MRI and adnexal masses — MRI is used in the evaluation of adnexal masses. It can identify and characterize different neoplastic and nonneoplastic abnormalities, e.g., exophytic leiomyoma, endometrioma, dermoid cyst, and ovarian edema. It is a useful adjunct when sonography is inconclusive in the evaluation of adnexal masses.

MRI and endometriosis — MRI manifestations of endometriosis vary including endometrioma, peritoneal endometrial implant, adhesion, and other rare features. The data obtained from imaging must be combined with clinical data to perform preoperative assessment of endometriosis.

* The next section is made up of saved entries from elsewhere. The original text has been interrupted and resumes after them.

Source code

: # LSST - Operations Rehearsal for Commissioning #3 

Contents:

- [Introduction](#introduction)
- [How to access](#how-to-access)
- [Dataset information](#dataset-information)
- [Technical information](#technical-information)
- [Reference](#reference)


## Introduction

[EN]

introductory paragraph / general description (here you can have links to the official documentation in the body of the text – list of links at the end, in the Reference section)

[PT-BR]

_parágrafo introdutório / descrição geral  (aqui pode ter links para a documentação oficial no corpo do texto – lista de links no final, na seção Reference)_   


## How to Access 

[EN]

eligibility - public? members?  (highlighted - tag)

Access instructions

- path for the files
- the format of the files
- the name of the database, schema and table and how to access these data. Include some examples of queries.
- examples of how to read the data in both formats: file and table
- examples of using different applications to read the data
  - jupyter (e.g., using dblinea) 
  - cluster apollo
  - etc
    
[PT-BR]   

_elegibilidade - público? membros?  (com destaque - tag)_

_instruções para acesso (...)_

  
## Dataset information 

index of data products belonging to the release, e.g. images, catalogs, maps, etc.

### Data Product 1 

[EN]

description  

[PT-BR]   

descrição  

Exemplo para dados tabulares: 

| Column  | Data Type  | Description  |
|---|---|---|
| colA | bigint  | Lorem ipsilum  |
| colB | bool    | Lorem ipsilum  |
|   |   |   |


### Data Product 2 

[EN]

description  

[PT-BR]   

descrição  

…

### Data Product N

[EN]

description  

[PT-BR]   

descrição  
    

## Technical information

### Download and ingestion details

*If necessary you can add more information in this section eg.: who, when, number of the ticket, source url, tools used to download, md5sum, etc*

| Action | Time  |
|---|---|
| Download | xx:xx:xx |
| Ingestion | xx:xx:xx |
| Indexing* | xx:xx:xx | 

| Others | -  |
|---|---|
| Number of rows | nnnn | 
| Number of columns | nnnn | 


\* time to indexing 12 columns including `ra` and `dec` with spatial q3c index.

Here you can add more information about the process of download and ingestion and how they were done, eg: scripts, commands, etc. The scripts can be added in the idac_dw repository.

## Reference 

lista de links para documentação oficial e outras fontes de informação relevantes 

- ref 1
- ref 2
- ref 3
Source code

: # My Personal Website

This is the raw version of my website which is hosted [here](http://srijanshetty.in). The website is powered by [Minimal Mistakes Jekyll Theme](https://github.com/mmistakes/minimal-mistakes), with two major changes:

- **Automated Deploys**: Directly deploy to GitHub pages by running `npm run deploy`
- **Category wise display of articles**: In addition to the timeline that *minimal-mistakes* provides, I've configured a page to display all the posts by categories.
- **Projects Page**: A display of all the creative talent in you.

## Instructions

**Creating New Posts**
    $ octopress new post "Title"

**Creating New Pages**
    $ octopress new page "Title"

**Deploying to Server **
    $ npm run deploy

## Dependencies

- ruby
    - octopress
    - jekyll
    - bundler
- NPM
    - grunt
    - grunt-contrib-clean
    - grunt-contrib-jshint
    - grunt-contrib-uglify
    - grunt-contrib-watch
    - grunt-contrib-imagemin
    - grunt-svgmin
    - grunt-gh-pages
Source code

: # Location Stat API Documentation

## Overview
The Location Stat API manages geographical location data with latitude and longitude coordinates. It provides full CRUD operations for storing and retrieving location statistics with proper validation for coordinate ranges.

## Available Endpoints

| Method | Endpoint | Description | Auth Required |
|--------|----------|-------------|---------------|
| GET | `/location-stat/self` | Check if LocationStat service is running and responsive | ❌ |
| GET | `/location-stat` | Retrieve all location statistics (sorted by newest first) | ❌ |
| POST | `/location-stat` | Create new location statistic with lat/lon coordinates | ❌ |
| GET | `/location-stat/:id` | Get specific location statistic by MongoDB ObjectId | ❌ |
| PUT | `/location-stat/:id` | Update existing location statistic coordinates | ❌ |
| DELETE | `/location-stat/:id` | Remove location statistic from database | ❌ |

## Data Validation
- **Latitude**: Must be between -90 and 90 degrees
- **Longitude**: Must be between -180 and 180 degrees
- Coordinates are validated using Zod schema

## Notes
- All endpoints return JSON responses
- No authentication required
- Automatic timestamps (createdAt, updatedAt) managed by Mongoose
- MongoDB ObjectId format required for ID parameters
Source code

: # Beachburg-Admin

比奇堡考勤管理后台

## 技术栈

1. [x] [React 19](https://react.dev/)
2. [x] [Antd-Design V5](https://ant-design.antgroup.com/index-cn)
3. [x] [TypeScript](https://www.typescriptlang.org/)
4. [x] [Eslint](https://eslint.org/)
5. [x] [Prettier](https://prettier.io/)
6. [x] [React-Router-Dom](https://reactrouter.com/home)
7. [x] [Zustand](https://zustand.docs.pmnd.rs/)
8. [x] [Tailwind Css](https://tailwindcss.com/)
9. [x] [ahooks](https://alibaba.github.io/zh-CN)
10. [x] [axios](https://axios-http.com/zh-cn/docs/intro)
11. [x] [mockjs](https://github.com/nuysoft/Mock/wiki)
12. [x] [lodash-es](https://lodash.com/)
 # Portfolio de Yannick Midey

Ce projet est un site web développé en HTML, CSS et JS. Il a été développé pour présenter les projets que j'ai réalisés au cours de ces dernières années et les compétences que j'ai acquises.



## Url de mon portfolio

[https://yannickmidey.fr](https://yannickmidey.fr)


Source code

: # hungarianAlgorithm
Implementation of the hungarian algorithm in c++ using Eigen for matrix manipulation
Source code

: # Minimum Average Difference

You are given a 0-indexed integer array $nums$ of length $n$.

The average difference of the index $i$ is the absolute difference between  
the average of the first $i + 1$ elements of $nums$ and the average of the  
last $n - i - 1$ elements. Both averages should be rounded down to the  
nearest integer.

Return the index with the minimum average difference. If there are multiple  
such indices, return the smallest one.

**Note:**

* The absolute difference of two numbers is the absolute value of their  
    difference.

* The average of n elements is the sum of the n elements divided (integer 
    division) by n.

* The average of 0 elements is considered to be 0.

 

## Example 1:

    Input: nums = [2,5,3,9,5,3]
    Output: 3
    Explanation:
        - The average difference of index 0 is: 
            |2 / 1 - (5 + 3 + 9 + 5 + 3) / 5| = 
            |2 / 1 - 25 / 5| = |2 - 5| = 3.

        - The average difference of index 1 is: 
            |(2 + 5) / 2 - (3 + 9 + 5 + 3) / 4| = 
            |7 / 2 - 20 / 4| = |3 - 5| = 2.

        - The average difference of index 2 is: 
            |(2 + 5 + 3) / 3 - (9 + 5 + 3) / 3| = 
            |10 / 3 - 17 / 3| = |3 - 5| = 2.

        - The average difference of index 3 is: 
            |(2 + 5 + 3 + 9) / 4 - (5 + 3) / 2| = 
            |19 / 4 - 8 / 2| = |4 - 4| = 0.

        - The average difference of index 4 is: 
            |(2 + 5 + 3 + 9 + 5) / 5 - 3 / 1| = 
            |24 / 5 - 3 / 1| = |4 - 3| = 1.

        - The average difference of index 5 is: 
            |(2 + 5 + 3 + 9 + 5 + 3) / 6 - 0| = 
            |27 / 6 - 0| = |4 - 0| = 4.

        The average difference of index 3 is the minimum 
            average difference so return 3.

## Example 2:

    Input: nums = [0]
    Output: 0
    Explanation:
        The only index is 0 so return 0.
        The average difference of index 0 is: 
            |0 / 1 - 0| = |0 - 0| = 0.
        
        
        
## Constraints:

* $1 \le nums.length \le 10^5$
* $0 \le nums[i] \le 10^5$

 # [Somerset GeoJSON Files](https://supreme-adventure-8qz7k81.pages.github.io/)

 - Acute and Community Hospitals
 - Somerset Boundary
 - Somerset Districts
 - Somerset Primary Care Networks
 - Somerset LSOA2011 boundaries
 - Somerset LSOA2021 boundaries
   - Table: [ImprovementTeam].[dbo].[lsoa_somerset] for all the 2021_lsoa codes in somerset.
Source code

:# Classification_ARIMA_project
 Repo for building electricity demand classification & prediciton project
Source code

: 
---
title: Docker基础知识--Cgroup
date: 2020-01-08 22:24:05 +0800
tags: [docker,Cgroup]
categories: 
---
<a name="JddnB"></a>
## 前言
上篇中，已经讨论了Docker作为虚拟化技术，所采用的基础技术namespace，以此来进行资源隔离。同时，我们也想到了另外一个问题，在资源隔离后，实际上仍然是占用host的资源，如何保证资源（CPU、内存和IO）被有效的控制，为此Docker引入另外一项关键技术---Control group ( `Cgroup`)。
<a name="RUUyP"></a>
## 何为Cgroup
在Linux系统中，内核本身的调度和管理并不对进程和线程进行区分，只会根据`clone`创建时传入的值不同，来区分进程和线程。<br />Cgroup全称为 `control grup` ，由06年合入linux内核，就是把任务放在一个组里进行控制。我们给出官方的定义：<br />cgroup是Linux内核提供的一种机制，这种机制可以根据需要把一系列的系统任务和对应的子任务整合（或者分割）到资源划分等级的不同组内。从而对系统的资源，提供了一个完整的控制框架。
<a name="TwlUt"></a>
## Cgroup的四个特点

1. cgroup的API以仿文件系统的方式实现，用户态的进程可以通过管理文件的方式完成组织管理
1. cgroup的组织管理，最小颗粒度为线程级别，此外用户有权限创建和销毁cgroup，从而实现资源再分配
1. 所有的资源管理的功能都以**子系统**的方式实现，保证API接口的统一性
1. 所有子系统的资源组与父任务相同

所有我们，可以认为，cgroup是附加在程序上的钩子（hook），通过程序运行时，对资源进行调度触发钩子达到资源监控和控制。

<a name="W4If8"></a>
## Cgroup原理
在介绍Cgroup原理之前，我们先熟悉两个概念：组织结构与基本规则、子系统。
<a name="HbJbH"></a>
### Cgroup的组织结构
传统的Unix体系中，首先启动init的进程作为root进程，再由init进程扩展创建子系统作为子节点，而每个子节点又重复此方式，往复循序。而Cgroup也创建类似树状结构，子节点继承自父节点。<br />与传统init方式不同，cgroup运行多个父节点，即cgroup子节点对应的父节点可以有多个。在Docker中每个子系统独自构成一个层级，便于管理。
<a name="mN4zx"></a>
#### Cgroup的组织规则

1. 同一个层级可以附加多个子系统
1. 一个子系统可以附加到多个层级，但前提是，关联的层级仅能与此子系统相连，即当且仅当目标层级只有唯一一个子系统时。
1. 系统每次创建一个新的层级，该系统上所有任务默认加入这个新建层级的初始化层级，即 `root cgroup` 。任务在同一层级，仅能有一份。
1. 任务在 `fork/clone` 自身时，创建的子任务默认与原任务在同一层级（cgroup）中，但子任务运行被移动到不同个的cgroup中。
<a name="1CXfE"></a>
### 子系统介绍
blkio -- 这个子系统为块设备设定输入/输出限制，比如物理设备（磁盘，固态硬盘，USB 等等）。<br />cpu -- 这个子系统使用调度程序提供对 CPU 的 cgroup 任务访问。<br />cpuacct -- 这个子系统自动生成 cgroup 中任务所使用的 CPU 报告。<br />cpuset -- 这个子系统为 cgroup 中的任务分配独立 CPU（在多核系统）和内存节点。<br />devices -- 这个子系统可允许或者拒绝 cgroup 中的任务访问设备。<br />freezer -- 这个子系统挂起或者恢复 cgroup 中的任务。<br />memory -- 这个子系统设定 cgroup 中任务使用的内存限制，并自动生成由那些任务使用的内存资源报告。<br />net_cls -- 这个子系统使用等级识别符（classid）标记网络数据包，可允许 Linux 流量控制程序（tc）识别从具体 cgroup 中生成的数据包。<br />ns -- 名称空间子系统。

MRI and lumbosacral plexopathy — Complete lumbar (L1 – L4) or sacral plexopathy (L5 – S3) may present with weakness, sensory loss, and flaccid loss of tendon reflexes. Clinical diagnosis is confirmed by EMG. Acute and chronic plexopathies may be caused by nerve sheath tumors; infectious, autoimmune, hereditary, or idiopathic neuropathies; extrinsic compression; or trauma.38 There is no CPT® code specifically for imaging of the LS plexus.

Pudendal neuralgia may be considered in chronic pain patients who meet the Nantes criteria: pain in the area innervated by the pudendal nerve, pain more severe with sitting, pain that does not awaken the patient from sleep, pain with no objective sensory impairment, and pain relieved by pudendal block. All five criteria must be met for diagnosis.39

MRI and prostate cancer — Although prostate cancer is the second leading cause of cancer in men, most cases do not lead to a prostate cancer-related death. Aggressive treatment of prostate cancer can have side effects, such as incontinence, rectal injury, and impotence. It is very important to do an evaluation that will assist in making decisions about therapy or treatment. MRI can non-invasively assess prostate tissue, functionally and morphologically. MRI evaluation may use a large array of techniques, e.g., T1-weighted images, T2-weighted images, and dynamic contrast enhanced T1-weighted images.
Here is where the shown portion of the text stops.